### INSTRUCTIONS FOR THE TASK
Print all of the entries exactly, minus the pictures.

### DATA SUPPLIED
■ ■ ■ ■

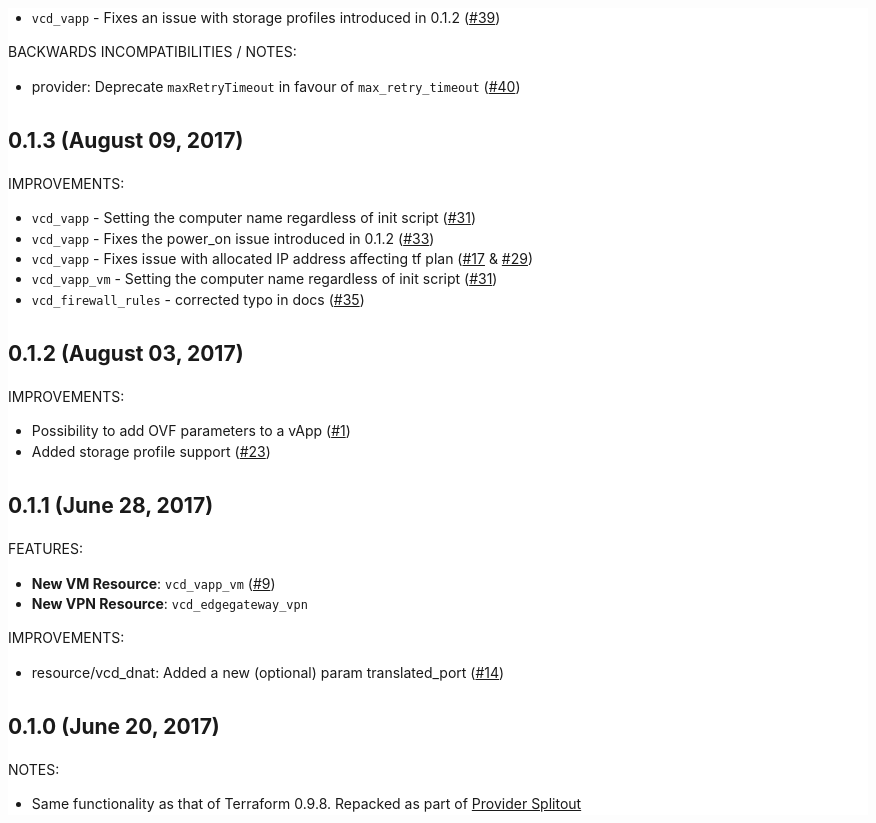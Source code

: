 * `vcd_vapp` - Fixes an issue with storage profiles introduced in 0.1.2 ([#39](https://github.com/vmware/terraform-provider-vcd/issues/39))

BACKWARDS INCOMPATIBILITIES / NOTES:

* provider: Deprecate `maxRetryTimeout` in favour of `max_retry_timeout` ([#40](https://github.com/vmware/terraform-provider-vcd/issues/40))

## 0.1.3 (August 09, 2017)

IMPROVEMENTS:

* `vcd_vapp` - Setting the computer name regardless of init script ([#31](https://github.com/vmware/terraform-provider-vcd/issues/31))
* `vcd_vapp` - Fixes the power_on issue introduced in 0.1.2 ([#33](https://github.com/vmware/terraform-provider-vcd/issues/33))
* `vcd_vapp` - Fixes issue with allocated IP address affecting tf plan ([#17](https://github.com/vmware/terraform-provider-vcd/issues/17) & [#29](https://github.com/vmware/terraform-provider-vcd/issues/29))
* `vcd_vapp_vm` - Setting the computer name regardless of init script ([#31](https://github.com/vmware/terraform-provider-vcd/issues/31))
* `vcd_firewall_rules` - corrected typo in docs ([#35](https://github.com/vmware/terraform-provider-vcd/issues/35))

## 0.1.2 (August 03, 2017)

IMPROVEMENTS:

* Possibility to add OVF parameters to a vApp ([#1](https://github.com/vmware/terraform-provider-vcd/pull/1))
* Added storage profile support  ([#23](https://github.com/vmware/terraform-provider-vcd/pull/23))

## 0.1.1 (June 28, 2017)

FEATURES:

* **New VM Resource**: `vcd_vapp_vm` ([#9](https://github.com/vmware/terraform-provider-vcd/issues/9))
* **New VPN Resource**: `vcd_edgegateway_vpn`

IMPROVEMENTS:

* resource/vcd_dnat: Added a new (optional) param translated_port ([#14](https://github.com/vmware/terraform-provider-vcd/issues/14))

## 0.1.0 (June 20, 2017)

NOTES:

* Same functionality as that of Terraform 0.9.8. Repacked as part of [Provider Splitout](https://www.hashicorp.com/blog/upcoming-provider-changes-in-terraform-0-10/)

■ ■ ■ ■

### RESULT OF THE EXERCISE
Source code

: * `vcd_vapp` - Fixes an issue with storage profiles introduced in 0.1.2 ([#39](https://github.com/vmware/terraform-provider-vcd/issues/39))

BACKWARDS INCOMPATIBILITIES / NOTES:

* provider: Deprecate `maxRetryTimeout` in favour of `max_retry_timeout` ([#40](https://github.com/vmware/terraform-provider-vcd/issues/40))

## 0.1.3 (August 09, 2017)

IMPROVEMENTS:

* `vcd_vapp` - Setting the computer name regardless of init script ([#31](https://github.com/vmware/terraform-provider-vcd/issues/31))
* `vcd_vapp` - Fixes the power_on issue introduced in 0.1.2 ([#33](https://github.com/vmware/terraform-provider-vcd/issues/33))
* `vcd_vapp` - Fixes issue with allocated IP address affecting tf plan ([#17](https://github.com/vmware/terraform-provider-vcd/issues/17) & [#29](https://github.com/vmware/terraform-provider-vcd/issues/29))
* `vcd_vapp_vm` - Setting the computer name regardless of init script ([#31](https://github.com/vmware/terraform-provider-vcd/issues/31))
* `vcd_firewall_rules` - corrected typo in docs ([#35](https://github.com/vmware/terraform-provider-vcd/issues/35))

## 0.1.2 (August 03, 2017)

IMPROVEMENTS:

* Possibility to add OVF parameters to a vApp ([#1](https://github.com/vmware/terraform-provider-vcd/pull/1))
* Added storage profile support  ([#23](https://github.com/vmware/terraform-provider-vcd/pull/23))

## 0.1.1 (June 28, 2017)

FEATURES:

* **New VM Resource**: `vcd_vapp_vm` ([#9](https://github.com/vmware/terraform-provider-vcd/issues/9))
* **New VPN Resource**: `vcd_edgegateway_vpn`

IMPROVEMENTS:

* resource/vcd_dnat: Added a new (optional) param translated_port ([#14](https://github.com/vmware/terraform-provider-vcd/issues/14))

## 0.1.0 (June 20, 2017)

NOTES:

* Same functionality as that of Terraform 0.9.8. Repacked as part of [Provider Splitout](https://www.hashicorp.com/blog/upcoming-provider-changes-in-terraform-0-10/)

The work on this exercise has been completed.